John cares for his mother. He receives a personal budget which he uses to pay for a short weekend break 4 times each year. John would like to change his plan so that he can instead go on a 1 week break twice a year. John does not think his personal budget will need to change.

When the information gathered at contact suggests there has been a change in need or circumstance, and that a change in the personal budget amount is required any review carried out is likely to lead to a proportionate reassessment of need. Because this is a longer term intervention allocation for this should be considered.

Example:

John cares for his mother. He uses his personal budget to pay for 4 short breaks away each year. John does not think that 4 breaks a year is enough anymore as his mother's condition has changed and he is finding his caring role increasingly stressful. John would like to explore his mother going into respite provision for 4 weeks each year in addition to the breaks he current has.

Not everyone contacts the Local Authority in a timely way so as to allow for an assessment and exploration of options to take place prior to any initial decisions being made about the need for Support.

For example, some carers only approach the Local Authority when they are in a time of crisis, high risk or when there is a sudden or unexpected change in their Wellbeing.

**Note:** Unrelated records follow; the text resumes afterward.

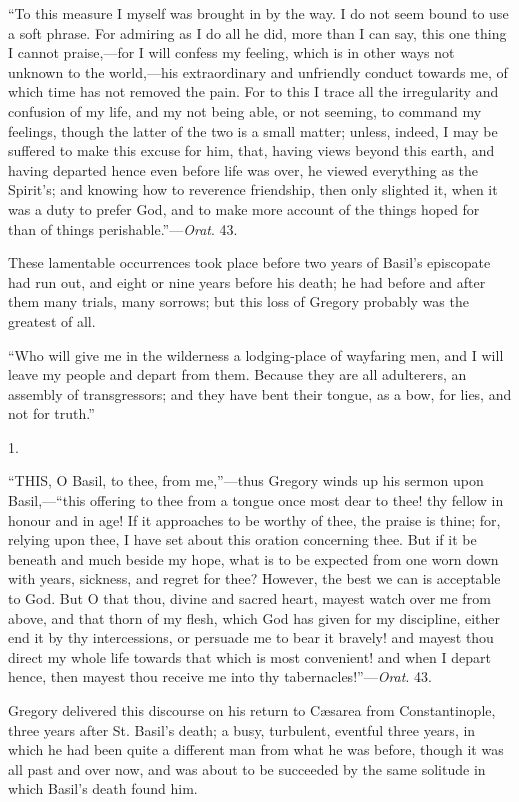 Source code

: ``To this measure I myself was brought in by the way. I do not
seem bound to use a soft phrase. For admiring as I do all he did, more
than I can say, this one thing I cannot praise,—for I will confess
my feeling, which is in other ways not unknown to the world,—his
extraordinary and unfriendly conduct towards me, of which time has not
removed the pain. For to this I trace all the irregularity and
confusion of my life, and my not being able, or not seeming, to
command my feelings, though the latter of the two is a small matter;
unless, indeed, I may be suffered to make this excuse for him, that,
having views beyond this earth, and having departed hence even before
life was over, he viewed everything as the Spirit's; and knowing how
to reverence friendship, then only slighted it, when it was a duty to
prefer God, and to make more account of the things hoped for than of
things perishable.''—\emph{Orat}. 43.

These lamentable occurrences took place before two years of Basil's
episcopate had run out, and eight or nine years before his death; he
had before and after them many trials, many sorrows; but this loss of
Gregory probably was the greatest of all.


``Who will give me in the wilderness a lodging-place of
wayfaring men, and I will leave my people and depart from them.
Because they are all adulterers, an assembly of transgressors; and
they have bent their tongue, as a bow, for lies, and not for
truth.''

1.

``THIS, O Basil, to thee, from me,''—thus
Gregory winds up his sermon upon Basil,—``this offering to thee
from a tongue once most dear to thee! thy fellow in honour and in age!
If it approaches to be worthy of thee, the praise is thine; for,
relying upon thee, I have set about this oration concerning thee. But
if it be beneath and much beside my hope, what is to be expected from
one worn down with years, sickness, and regret for thee? However, the
best we can is acceptable to God. But O that thou, divine and sacred
heart, mayest watch over me from above, and that thorn of my flesh,
which God has given for my discipline, either end it by thy
intercessions, or persuade me to bear it bravely! and mayest thou
direct my whole life towards that which is most convenient! and when I
depart hence, then mayest thou receive me into thy tabernacles!''—\emph{Orat}.
43.

Gregory delivered this discourse on his return to Cæsarea from
Constantinople, three years after St. Basil's death; a busy,
turbulent, eventful three years, in which he had been quite a
different man from what he was before, though it was all past and over
now, and was about to be succeeded by the same solitude in which Basil's
death found him.

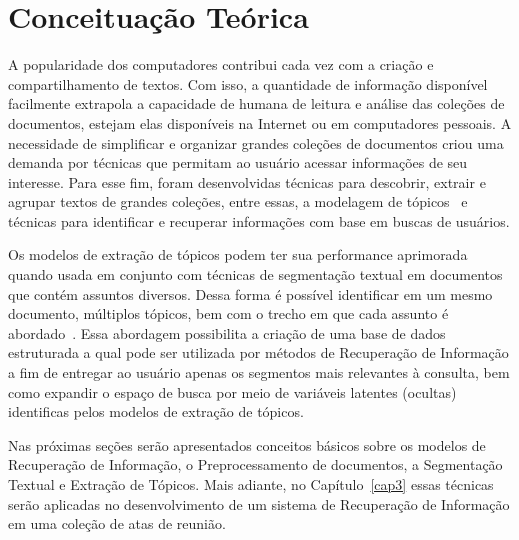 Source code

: \chapter{Conceituação Teórica}\label{cap2}


A popularidade dos computadores contribui cada vez com a criação e compartilhamento de textos. Com isso, a quantidade de informação disponível facilmente extrapola a capacidade de humana de leitura e análise das coleções de documentos, estejam elas disponíveis na Internet ou em computadores pessoais. A necessidade de simplificar e organizar grandes coleções de documentos criou uma demanda por técnicas que permitam ao usuário acessar informações de seu interesse. Para esse fim, foram desenvolvidas técnicas para descobrir, extrair e agrupar textos de grandes coleções, entre essas, a modelagem de tópicos~\cite{Hofmann1999,Deerwester1990,Lee1999,Blei2012} e técnicas para identificar e recuperar informações com base em buscas de usuários.  



Os modelos de extração de tópicos podem ter sua performance aprimorada quando usada em conjunto com técnicas de segmentação textual em documentos que contém assuntos diversos. Dessa forma é possível identificar em um mesmo documento, múltiplos tópicos, bem com o trecho em que cada assunto é abordado~\cite{Tagarelli2013, Cuong2011}. Essa abordagem possibilita a criação de uma base de dados estruturada a qual pode ser utilizada por métodos de Recuperação de Informação a fim de entregar ao usuário apenas os segmentos mais relevantes à consulta, bem como expandir o espaço de busca por meio de variáveis latentes (ocultas) identificas pelos modelos de extração de tópicos.




Nas próximas seções serão apresentados conceitos básicos sobre os modelos de Recuperação de Informação, o Preprocessamento de documentos, a Segmentação Textual e Extração de Tópicos. Mais adiante, no Capítulo~\ref{cap3} essas técnicas serão aplicadas no desenvolvimento de um sistema de Recuperação de Informação em uma coleção de atas de reunião.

In these cases there may appear to be an urgent need for support that cannot wait for an assessment or review process to be carried out.

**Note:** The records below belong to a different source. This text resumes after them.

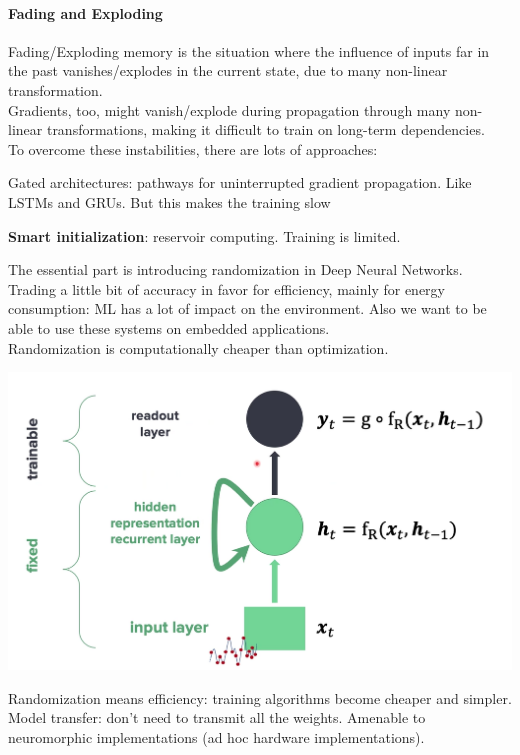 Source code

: \documentclass[10pt]{report}
\begin{document}
\paragraph{Fading and Exploding} Fading/Exploding memory is the situation where the influence of inputs far in the past vanishes/explodes in the current state, due to many non-linear transformation.\\
Gradients, too, might vanish/explode during propagation through many non-linear transformations, making it difficult to train on long-term dependencies.\\
To overcome these instabilities, there are lots of approaches:
\begin{list}{}{}
	\item Gated architectures: pathways for uninterrupted gradient propagation. Like LSTMs and GRUs. But this makes the training slow
	\item \textbf{Smart initialization}: reservoir computing. Training is limited.
\end{list}
The essential part is introducing randomization in Deep Neural Networks. Trading a little bit of accuracy in favor for efficiency, mainly for energy consumption: ML has a lot of impact on the environment. Also we want to be able to use these systems on embedded applications.\\
Randomization is computationally cheaper than optimization.
\begin{center}
	\includegraphics[scale=0.5]{102.png}
\end{center}
Randomization means efficiency: training algorithms become cheaper and simpler. Model transfer: don't need to transmit all the weights. Amenable to neuromorphic implementations (ad hoc hardware implementations).
\pagebreak
\end{document}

The Care Act recognises this occurrence and gives the Local Authority powers to meet such needs without having carried out a formal assessment process.

To see what the Care Act says about meeting urgent needs without an assessment or review, see: The Power to Meet Needs.

Having the power to meet needs without an assessment or review means that the Local Authority can decide whether or not to do so, based on the available information and specific circumstances of the carer and their situation.

Important to Know

The power to meet urgent needs also applies to adult carers of children who are approaching the age of 18, where adult Care and Support find it would be of benefit to provide services before they are legally obliged to do so.

The power to meet urgent needs for Support under the Care Act does not extend to a young carer under the age of 18. Where needs for Support exist these must be provided under relevant children's legislation and funded by children's services.

Under the Care Act, the Local Authority can put any interim or urgent measures in place that it deems appropriate to meet the needs of the carer and manage the situation. This can range from a small number of domiciliary care visits to a respite stay in residential accommodation.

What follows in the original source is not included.